Instructions to follow =>
Answer with the exact lines of the following material from the one containing "# <strong>Reasons to" through the one containing "<strong>Comprehensive Market Outlook", both end lines included.

--- Given records Enclosed Below ---

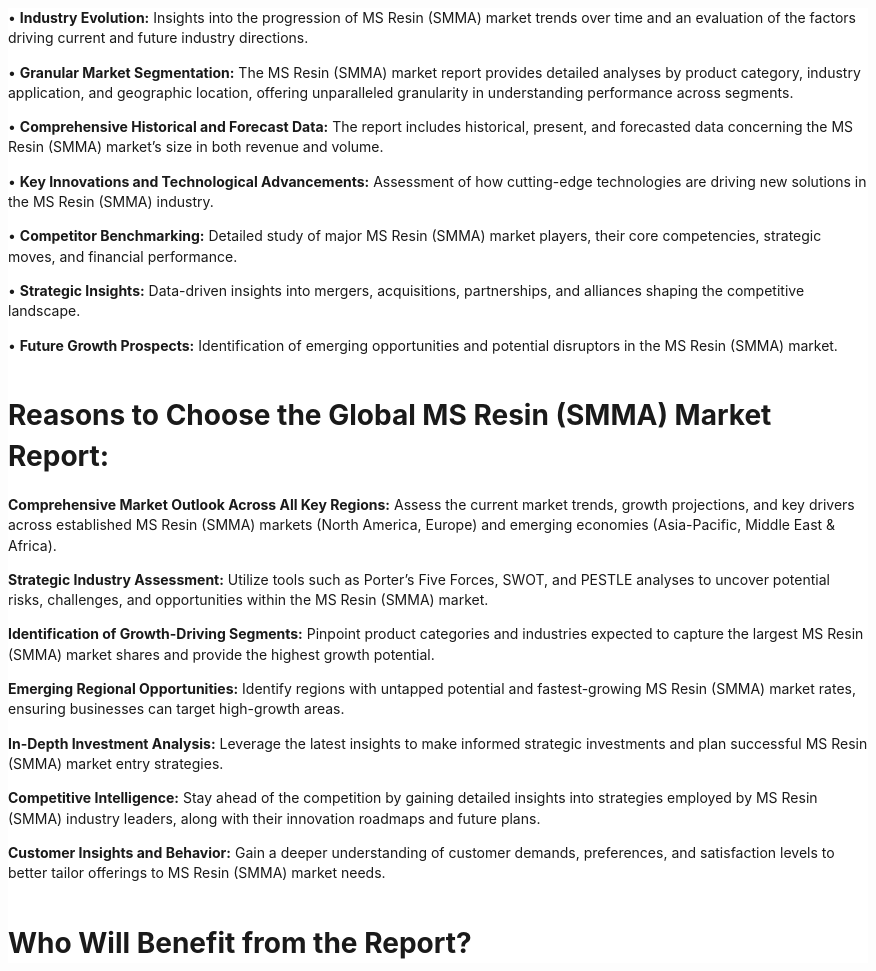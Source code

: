 • <strong>Industry Evolution:</strong> Insights into the progression of MS Resin (SMMA) market trends over time and an evaluation of the factors driving current and future industry directions.

• <strong>Granular Market Segmentation:</strong> The MS Resin (SMMA) market report provides detailed analyses by product category, industry application, and geographic location, offering unparalleled granularity in understanding performance across segments.

• <strong>Comprehensive Historical and Forecast Data:</strong> The report includes historical, present, and forecasted data concerning the MS Resin (SMMA) market’s size in both revenue and volume.

• <strong>Key Innovations and Technological Advancements:</strong> Assessment of how cutting-edge technologies are driving new solutions in the MS Resin (SMMA) industry.

• <strong>Competitor Benchmarking:</strong> Detailed study of major MS Resin (SMMA) market players, their core competencies, strategic moves, and financial performance.

• <strong>Strategic Insights:</strong> Data-driven insights into mergers, acquisitions, partnerships, and alliances shaping the competitive landscape.

• <strong>Future Growth Prospects:</strong> Identification of emerging opportunities and potential disruptors in the MS Resin (SMMA) market.

# <strong>Reasons to Choose the Global MS Resin (SMMA) Market Report:</strong>

<strong>Comprehensive Market Outlook Across All Key Regions:</strong>
Assess the current market trends, growth projections, and key drivers across established MS Resin (SMMA) markets (North America, Europe) and emerging economies (Asia-Pacific, Middle East & Africa).

<strong>Strategic Industry Assessment:</strong>
Utilize tools such as Porter’s Five Forces, SWOT, and PESTLE analyses to uncover potential risks, challenges, and opportunities within the MS Resin (SMMA) market.

<strong>Identification of Growth-Driving Segments:</strong>
Pinpoint product categories and industries expected to capture the largest MS Resin (SMMA) market shares and provide the highest growth potential.

<strong>Emerging Regional Opportunities:</strong>
Identify regions with untapped potential and fastest-growing MS Resin (SMMA) market rates, ensuring businesses can target high-growth areas.

<strong>In-Depth Investment Analysis:</strong>
Leverage the latest insights to make informed strategic investments and plan successful MS Resin (SMMA) market entry strategies.

<strong>Competitive Intelligence:</strong>
Stay ahead of the competition by gaining detailed insights into strategies employed by MS Resin (SMMA) industry leaders, along with their innovation roadmaps and future plans.

<strong>Customer Insights and Behavior:</strong>
Gain a deeper understanding of customer demands, preferences, and satisfaction levels to better tailor offerings to MS Resin (SMMA) market needs.

# <strong>Who Will Benefit from the Report?</strong>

--- End of Enclosed Given records ---

Solution =>
# <strong>Reasons to Choose the Global MS Resin (SMMA) Market Report:</strong>

<strong>Comprehensive Market Outlook Across All Key Regions:</strong>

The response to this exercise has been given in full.